In the answer, give the entries below exactly, from the first line through the line with "výrazů pomocí precedenční", with every picture omitted.
Top of DATASET EXTRACT
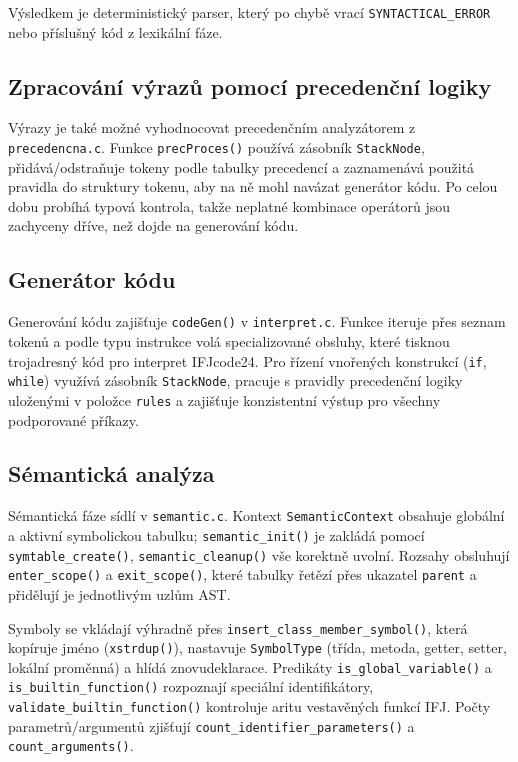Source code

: \documentclass[a4paper,12pt]{article}
\begin{document}
Výsledkem je deterministický parser, který po chybě vrací \texttt{SYNTACTICAL\_ERROR} nebo příslušný kód z lexikální fáze.

\subsection{Zpracování výrazů pomocí precedenční logiky}
Výrazy je také možné vyhodnocovat precedenčním analyzátorem z \texttt{precedencna.c}. Funkce \texttt{precProces()} používá zásobník \texttt{StackNode}, přidává/odstraňuje tokeny podle tabulky precedencí a zaznamenává použitá pravidla do struktury tokenu, aby na ně mohl navázat generátor kódu. Po celou dobu probíhá typová kontrola, takže neplatné kombinace operátorů jsou zachyceny dříve, než dojde na generování kódu.

\subsection{Generátor kódu}
Generování kódu zajišťuje \texttt{codeGen()} v \texttt{interpret.c}. Funkce iteruje přes seznam tokenů a podle typu instrukce volá specializované obsluhy, které tisknou trojadresný kód pro interpret IFJcode24. Pro řízení vnořených konstrukcí (\texttt{if}, \texttt{while}) využívá zásobník \texttt{StackNode}, pracuje s pravidly precedenční logiky uloženými v položce \texttt{rules} a zajišťuje konzistentní výstup pro všechny podporované příkazy.

\subsection{Sémantická analýza}
Sémantická fáze sídlí v \texttt{semantic.c}. Kontext \texttt{SemanticContext} obsahuje globální a aktivní symbolickou tabulku; \texttt{semantic\_init()} je zakládá pomocí \texttt{symtable\_create()}, \texttt{semantic\_cleanup()} vše korektně uvolní. Rozsahy obsluhují \texttt{enter\_scope()} a \texttt{exit\_scope()}, které tabulky řetězí přes ukazatel \texttt{parent} a přidělují je jednotlivým uzlům AST.

Symboly se vkládají výhradně přes \texttt{insert\_class\_member\_symbol()}, která kopíruje jméno (\texttt{xstrdup()}), nastavuje \texttt{SymbolType} (třída, metoda, getter, setter, lokální proměnná) a hlídá znovudeklarace. Predikáty \texttt{is\_global\_variable()} a \texttt{is\_builtin\_function()} rozpoznají speciální identifikátory, \texttt{validate\_builtin\_function()} kontroluje aritu vestavěných funkcí IFJ. Počty parametrů/argumentů zjišťují \texttt{count\_identifier\_parameters()} a \texttt{count\_arguments()}.
\end{document}
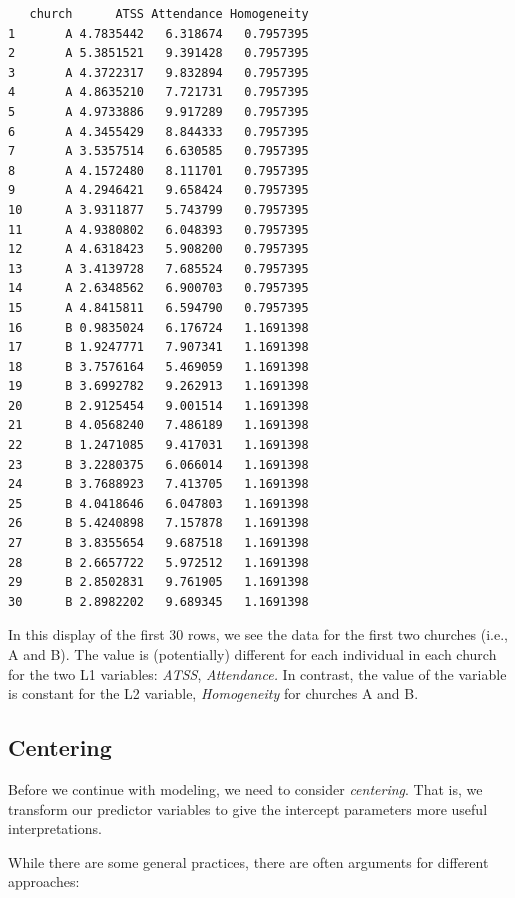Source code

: \documentclass[
  english,
]{book}
\begin{document}
\begin{verbatim}
   church      ATSS Attendance Homogeneity
1       A 4.7835442   6.318674   0.7957395
2       A 5.3851521   9.391428   0.7957395
3       A 4.3722317   9.832894   0.7957395
4       A 4.8635210   7.721731   0.7957395
5       A 4.9733886   9.917289   0.7957395
6       A 4.3455429   8.844333   0.7957395
7       A 3.5357514   6.630585   0.7957395
8       A 4.1572480   8.111701   0.7957395
9       A 4.2946421   9.658424   0.7957395
10      A 3.9311877   5.743799   0.7957395
11      A 4.9380802   6.048393   0.7957395
12      A 4.6318423   5.908200   0.7957395
13      A 3.4139728   7.685524   0.7957395
14      A 2.6348562   6.900703   0.7957395
15      A 4.8415811   6.594790   0.7957395
16      B 0.9835024   6.176724   1.1691398
17      B 1.9247771   7.907341   1.1691398
18      B 3.7576164   5.469059   1.1691398
19      B 3.6992782   9.262913   1.1691398
20      B 2.9125454   9.001514   1.1691398
21      B 4.0568240   7.486189   1.1691398
22      B 1.2471085   9.417031   1.1691398
23      B 3.2280375   6.066014   1.1691398
24      B 3.7688923   7.413705   1.1691398
25      B 4.0418646   6.047803   1.1691398
26      B 5.4240898   7.157878   1.1691398
27      B 3.8355654   9.687518   1.1691398
28      B 2.6657722   5.972512   1.1691398
29      B 2.8502831   9.761905   1.1691398
30      B 2.8982202   9.689345   1.1691398
\end{verbatim}

In this display of the first 30 rows, we see the data for the first two churches (i.e., A and B). The value is (potentially) different for each individual in each church for the two L1 variables: \emph{ATSS}, \emph{Attendance.} In contrast, the value of the variable is constant for the L2 variable, \emph{Homogeneity} for churches A and B.

\hypertarget{centering}{%
\subsection{Centering}\label{centering}}

Before we continue with modeling, we need to consider \emph{centering}. That is, we transform our predictor variables to give the intercept parameters more useful interpretations.

While there are some general practices, there are often arguments for different approaches:
\end{document}
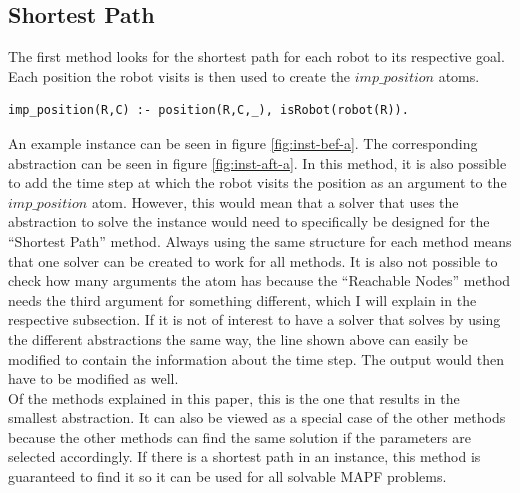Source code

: \documentclass[runningheads]{llncs}
\begin{document}
\subsection{Shortest Path}
The first method looks for the shortest path for each robot to its respective goal. Each position the robot visits is then used to create the $imp\_position$ atoms. 
\begin{verbatim}
imp_position(R,C) :- position(R,C,_), isRobot(robot(R)).
\end{verbatim}
An example instance can be seen in figure \ref{fig:inst-bef-a}. The corresponding abstraction can be seen in figure \ref{fig:inst-aft-a}.
In this method, it is also possible to add the time step at which the robot visits the position as an argument to the $imp\_position$ atom. However, this would mean that a solver that uses the abstraction to solve the instance would need to specifically
be designed for the ``Shortest Path'' method. Always using the same structure for each method means that one solver can be created to work for all methods. It is also not possible to check how many arguments the atom has because the 
``Reachable Nodes'' method needs the third argument for something different, which I will explain in the respective subsection. If it is not of interest to have a solver that solves by using the different abstractions the same way, the line shown above can 
easily be modified to contain the information about the time step. The output would then have to be modified as well. \\
Of the methods explained in this paper, this is the one that results in the smallest abstraction. It can also be viewed as a special case of the other methods because the other methods can find the same solution if the parameters are selected accordingly. If there is a shortest path in an instance, this method is guaranteed to find it so it can be used for all solvable MAPF problems. 
\end{document}

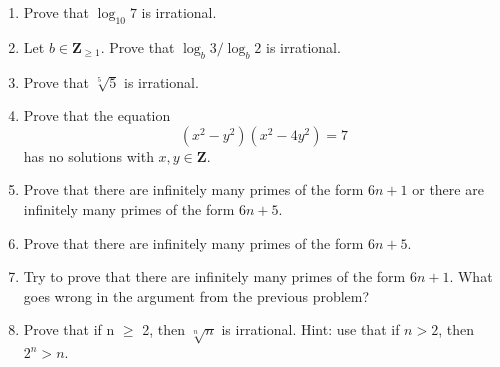 \documentclass[12pt, reqno]{amsart}
\begin{document}
\begin{enumerate}



\item Prove that $\log_{10} 7$ is irrational.
\vspace{4pt}

\item Let $b \in \mathbf{Z}_{\geq 1}$. Prove that $\log_b 3 / \log_b 2$ is irrational. 
\vspace{4pt}



\item Prove that $\sqrt[5]{5}$ is irrational.
\vspace{4pt}

\item Prove that the equation 
\[
(x^2 - y^2)(x^2 - 4y^2) = 7
\]
has no solutions with $x,y \in \mathbf{Z}$.


\item Prove that there are infinitely many primes of the form $6n+1$ or there are infinitely many primes of the form $6n+5$. 
\item Prove that there are infinitely many primes of the form $6n+5$.
\item Try to prove that there are infinitely many primes of the form $6n+1$. What goes wrong in the argument from the previous problem?


\item Prove that if n $\geq$ 2, then $\sqrt[n]{n}$ is
 irrational. Hint: use that if $n > 2$, then $2^n > n$.
\vspace{4pt}

\vspace{4pt}


\end{enumerate}
\end{document}
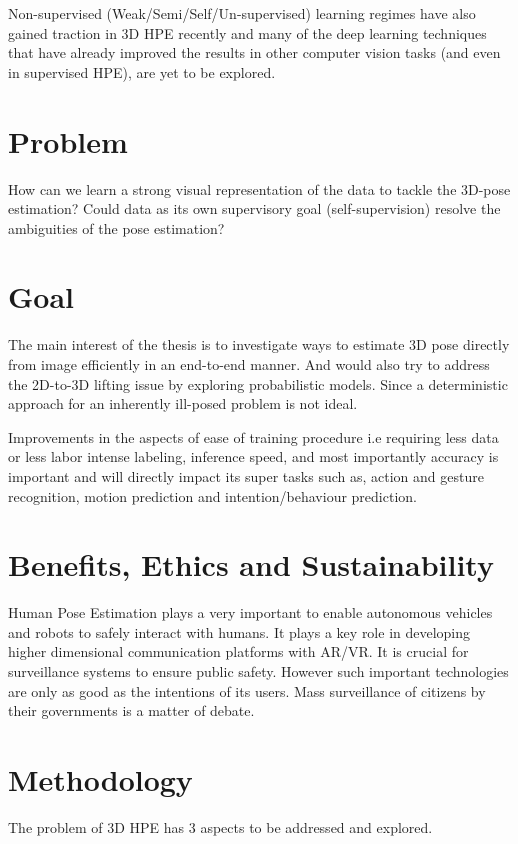 Non-supervised (Weak/Semi/Self/Un-supervised) learning regimes have also gained traction in 3D HPE recently and many of the deep learning techniques that have already improved the results in other computer vision tasks (and even in supervised HPE), are yet to be explored. 

\section{Problem}
How can we learn a strong visual representation of the data to tackle the 3D-pose
estimation? Could data as its own supervisory goal (self-supervision) resolve the
ambiguities of the pose estimation?


\section{Goal}

The main interest of the thesis is to investigate ways to estimate 3D pose directly from image efficiently in an end-to-end manner. And would also try to address the 2D-to-3D lifting issue by exploring probabilistic models. Since a deterministic approach for an inherently ill-posed problem is not ideal. 

Improvements in the aspects of ease of training procedure i.e requiring less data or less labor intense labeling, inference speed, and most importantly accuracy is important and will directly impact its super tasks such as, action and gesture recognition, motion prediction and intention/behaviour prediction.

\section{Benefits, Ethics and Sustainability}
Human Pose Estimation plays a very important to enable autonomous vehicles and robots to safely interact with humans. It plays a key role in developing higher dimensional communication platforms with AR/VR. It is crucial for surveillance systems to ensure public safety. However such important technologies are only as good as the intentions of its users. Mass surveillance of citizens by their governments is a matter of debate.  

\section{Methodology}

The problem of 3D HPE has 3 aspects to be addressed and explored. 

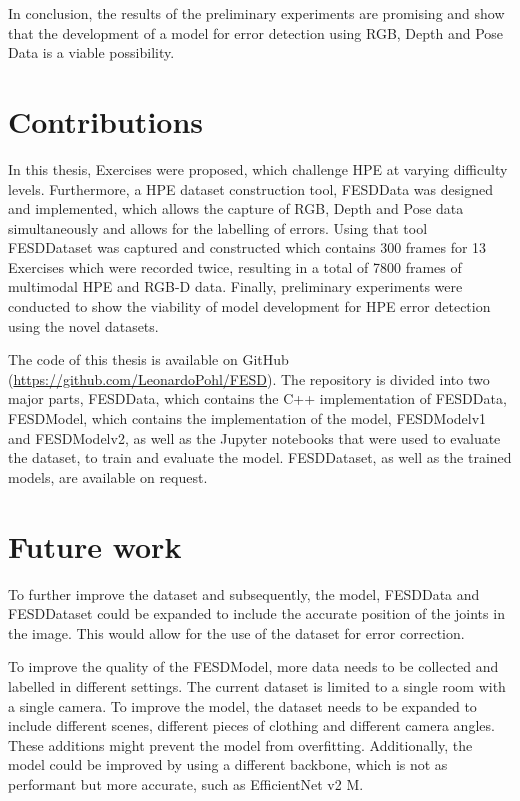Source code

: In conclusion, the results of the preliminary experiments are promising and show that the development of a model for error detection using RGB, Depth and Pose Data is a viable possibility.

\section{Contributions}

In this thesis, Exercises were proposed, which challenge HPE at varying difficulty levels. Furthermore, a HPE dataset construction tool, FESDData was designed and implemented, which allows the capture of RGB, Depth and Pose data simultaneously and allows for the labelling of errors. Using that tool FESDDataset was captured and constructed which contains 300 frames for 13 Exercises which were recorded twice, resulting in a total of 7800 frames of multimodal HPE and RGB-D data. Finally, preliminary experiments were conducted to show the viability of model development for HPE error detection using the novel datasets.

The code of this thesis is available on GitHub (\url{https://github.com/LeonardoPohl/FESD}). The repository is divided into two major parts, FESDData, which contains the C++ implementation of FESDData, FESDModel, which contains the implementation of the model, FESDModelv1 and FESDModelv2, as well as the Jupyter notebooks that were used to evaluate the dataset, to train and evaluate the model. FESDDataset, as well as the trained models, are available on request.  

\section{Future work}
\label{sec:future_work}

To further improve the dataset and subsequently, the model, FESDData and FESDDataset could be expanded to include the accurate position of the joints in the image. This would allow for the use of the dataset for error correction.

To improve the quality of the FESDModel, more data needs to be collected and labelled in different settings. The current dataset is limited to a single room with a single camera. To improve the model, the dataset needs to be expanded to include different scenes, different pieces of clothing and different camera angles. These additions might prevent the model from overfitting. Additionally, the model could be improved by using a different backbone, which is not as performant but more accurate, such as EfficientNet v2 M.

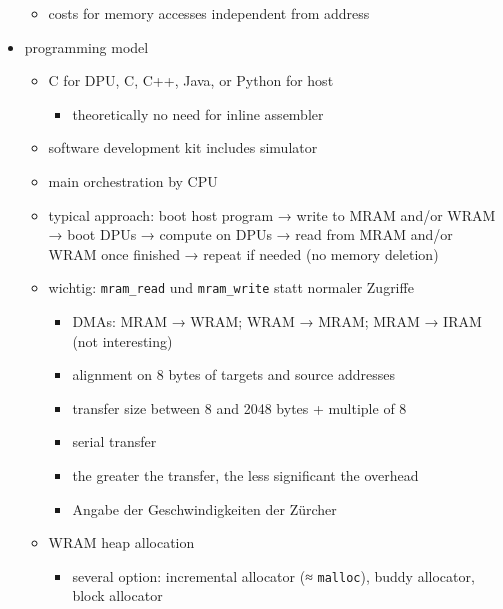 \begin{itemize}
\begin{itemize}
		\item
		costs for memory accesses independent from address
	\end{itemize}

	\item
	programming model
	\begin{itemize}
		\item
		C for DPU, C, C++, Java, or Python for host
		\begin{itemize}
			\item
			theoretically no need for inline assembler
		\end{itemize}

		\item
		software development kit includes simulator

		\item
		main orchestration by CPU

		\item
		typical approach:
		boot host program → write to MRAM and/or WRAM → boot DPUs → compute on DPUs → read from MRAM and/or WRAM once finished → repeat if needed (no memory deletion)

		\item
		wichtig:
		\lstinline|mram_read| und \lstinline|mram_write| statt normaler Zugriffe
		\begin{itemize}
			\item
			DMAs:
			MRAM → WRAM;
			WRAM → MRAM;
			MRAM → IRAM (not interesting)

			\item
			alignment on 8 bytes of targets and source addresses

			\item
			transfer size between 8 and 2048 bytes + multiple of 8

			\item
			serial transfer

			\item
			the greater the transfer, the less significant the overhead

			\item
			Angabe der Geschwindigkeiten der Zürcher
		\end{itemize}

		\item
		WRAM heap allocation
		\begin{itemize}
			\item
			several option:
			incremental allocator (≈ \lstinline|malloc|), buddy allocator, block allocator


\end{itemize}
\end{itemize}
\end{itemize}
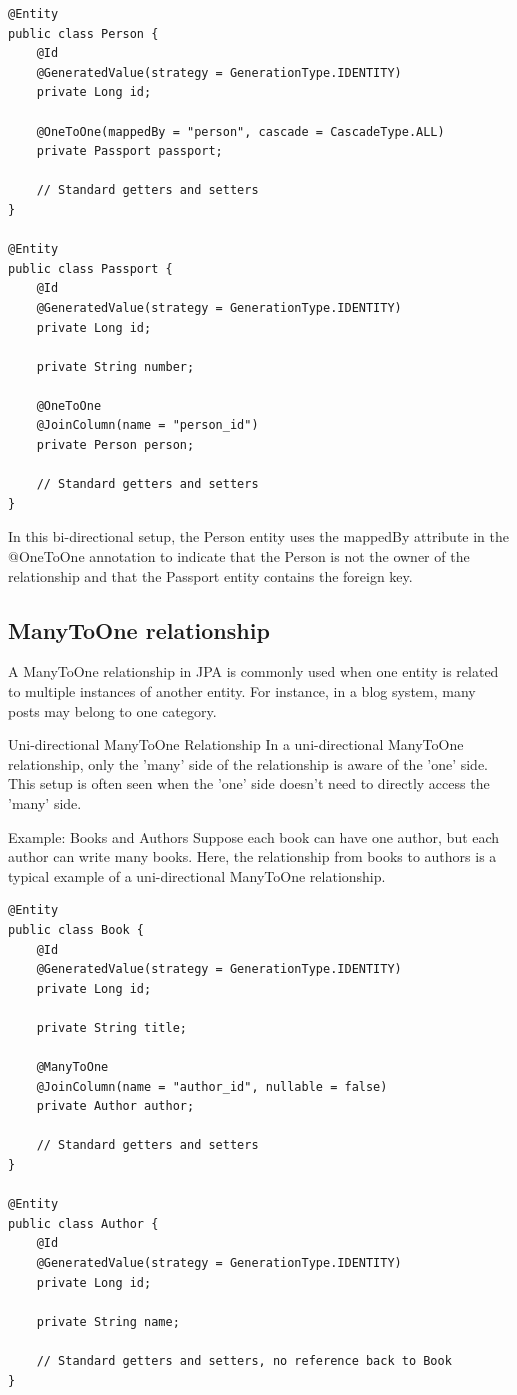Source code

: \begin{lstlisting}
@Entity
public class Person {
    @Id
    @GeneratedValue(strategy = GenerationType.IDENTITY)
    private Long id;

    @OneToOne(mappedBy = "person", cascade = CascadeType.ALL)
    private Passport passport;

    // Standard getters and setters
}

@Entity
public class Passport {
    @Id
    @GeneratedValue(strategy = GenerationType.IDENTITY)
    private Long id;

    private String number;

    @OneToOne
    @JoinColumn(name = "person_id")
    private Person person;

    // Standard getters and setters
}
\end{lstlisting}

In this bi-directional setup, the Person entity uses the mappedBy attribute in the @OneToOne annotation to indicate that the Person is not the owner of the relationship and that the Passport entity contains the foreign key.

\subsection{ManyToOne relationship}

A ManyToOne relationship in JPA is commonly used when one entity is related to multiple instances of another entity. For instance, in a blog system, many posts may belong to one category.

Uni-directional ManyToOne Relationship
In a uni-directional ManyToOne relationship, only the 'many' side of the relationship is aware of the 'one' side. This setup is often seen when the 'one' side doesn't need to directly access the 'many' side.

Example: Books and Authors
Suppose each book can have one author, but each author can write many books. Here, the relationship from books to authors is a typical example of a uni-directional ManyToOne relationship.

\begin{lstlisting}
@Entity
public class Book {
    @Id
    @GeneratedValue(strategy = GenerationType.IDENTITY)
    private Long id;

    private String title;

    @ManyToOne
    @JoinColumn(name = "author_id", nullable = false)
    private Author author;

    // Standard getters and setters
}

@Entity
public class Author {
    @Id
    @GeneratedValue(strategy = GenerationType.IDENTITY)
    private Long id;

    private String name;

    // Standard getters and setters, no reference back to Book
}
\end{lstlisting}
Bottom of DATASET EXTRACT
# WRITTEN ANSWER
Source code

: \documentclass[a4paper,12pt]{article}
\begin{document}
Výsledkem je deterministický parser, který po chybě vrací \texttt{SYNTACTICAL\_ERROR} nebo příslušný kód z lexikální fáze.

\subsection{Zpracování výrazů pomocí precedenční logiky}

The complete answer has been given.